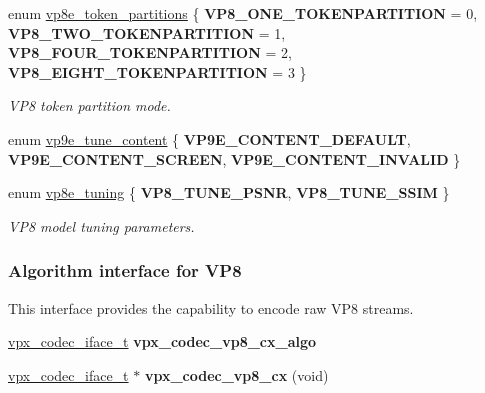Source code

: \begin{DoxyCompactItemize}
enum \hyperlink{group__vp8__encoder_ga5f7508ba3fb453b47f62313ed0b864d2}{vp8e\+\_\+token\+\_\+partitions} \{ {\bfseries V\+P8\+\_\+\+O\+N\+E\+\_\+\+T\+O\+K\+E\+N\+P\+A\+R\+T\+I\+T\+I\+ON} = 0, 
{\bfseries V\+P8\+\_\+\+T\+W\+O\+\_\+\+T\+O\+K\+E\+N\+P\+A\+R\+T\+I\+T\+I\+ON} = 1, 
{\bfseries V\+P8\+\_\+\+F\+O\+U\+R\+\_\+\+T\+O\+K\+E\+N\+P\+A\+R\+T\+I\+T\+I\+ON} = 2, 
{\bfseries V\+P8\+\_\+\+E\+I\+G\+H\+T\+\_\+\+T\+O\+K\+E\+N\+P\+A\+R\+T\+I\+T\+I\+ON} = 3
 \}\begin{DoxyCompactList}\small\item\em V\+P8 token partition mode. \end{DoxyCompactList}
\item 
enum \hyperlink{group__vp8__encoder_ga76d4298d5ee58718597f307a290211a9}{vp9e\+\_\+tune\+\_\+content} \{ {\bfseries V\+P9\+E\+\_\+\+C\+O\+N\+T\+E\+N\+T\+\_\+\+D\+E\+F\+A\+U\+LT}, 
{\bfseries V\+P9\+E\+\_\+\+C\+O\+N\+T\+E\+N\+T\+\_\+\+S\+C\+R\+E\+EN}, 
{\bfseries V\+P9\+E\+\_\+\+C\+O\+N\+T\+E\+N\+T\+\_\+\+I\+N\+V\+A\+L\+ID}
 \}
\item 
enum \hyperlink{group__vp8__encoder_ga371dbc29054b3d46364af996ad42ab94}{vp8e\+\_\+tuning} \{ {\bfseries V\+P8\+\_\+\+T\+U\+N\+E\+\_\+\+P\+S\+NR}, 
{\bfseries V\+P8\+\_\+\+T\+U\+N\+E\+\_\+\+S\+S\+IM}
 \}\begin{DoxyCompactList}\small\item\em V\+P8 model tuning parameters. \end{DoxyCompactList}
\end{DoxyCompactItemize}
\subsubsection*{Algorithm interface for V\+P8}
\label{_amgrp0b829b38ff2e659173b35cd78e0735bd}%
This interface provides the capability to encode raw V\+P8 streams. \begin{DoxyCompactItemize}
\item 
\hyperlink{group__codec_gae99c3b04f4a567a311211cce3ae6b83b}{vpx\+\_\+codec\+\_\+iface\+\_\+t} {\bfseries vpx\+\_\+codec\+\_\+vp8\+\_\+cx\+\_\+algo}\hypertarget{group__vp8__encoder_ga689ede372ab835c8e1c9631f17b47eb5}{}\label{group__vp8__encoder_ga689ede372ab835c8e1c9631f17b47eb5}

\item 
\hyperlink{group__codec_gae99c3b04f4a567a311211cce3ae6b83b}{vpx\+\_\+codec\+\_\+iface\+\_\+t} $\ast$ {\bfseries vpx\+\_\+codec\+\_\+vp8\+\_\+cx} (void)\hypertarget{group__vp8__encoder_ga1b5362d0d5b5a2d50f173f9c160fad9f}{}\label{group__vp8__encoder_ga1b5362d0d5b5a2d50f173f9c160fad9f}

\end{DoxyCompactItemize}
------------------------
WORK REQUIRED:
Working through the data above, find every line holding "iface" and copy it.

TASK RESPONSE:
\hyperlink{group__codec_gae99c3b04f4a567a311211cce3ae6b83b}{vpx\+\_\+codec\+\_\+iface\+\_\+t} {\bfseries vpx\+\_\+codec\+\_\+vp8\+\_\+cx\+\_\+algo}\hypertarget{group__vp8__encoder_ga689ede372ab835c8e1c9631f17b47eb5}{}\label{group__vp8__encoder_ga689ede372ab835c8e1c9631f17b47eb5}
\hyperlink{group__codec_gae99c3b04f4a567a311211cce3ae6b83b}{vpx\+\_\+codec\+\_\+iface\+\_\+t} $\ast$ {\bfseries vpx\+\_\+codec\+\_\+vp8\+\_\+cx} (void)\hypertarget{group__vp8__encoder_ga1b5362d0d5b5a2d50f173f9c160fad9f}{}\label{group__vp8__encoder_ga1b5362d0d5b5a2d50f173f9c160fad9f}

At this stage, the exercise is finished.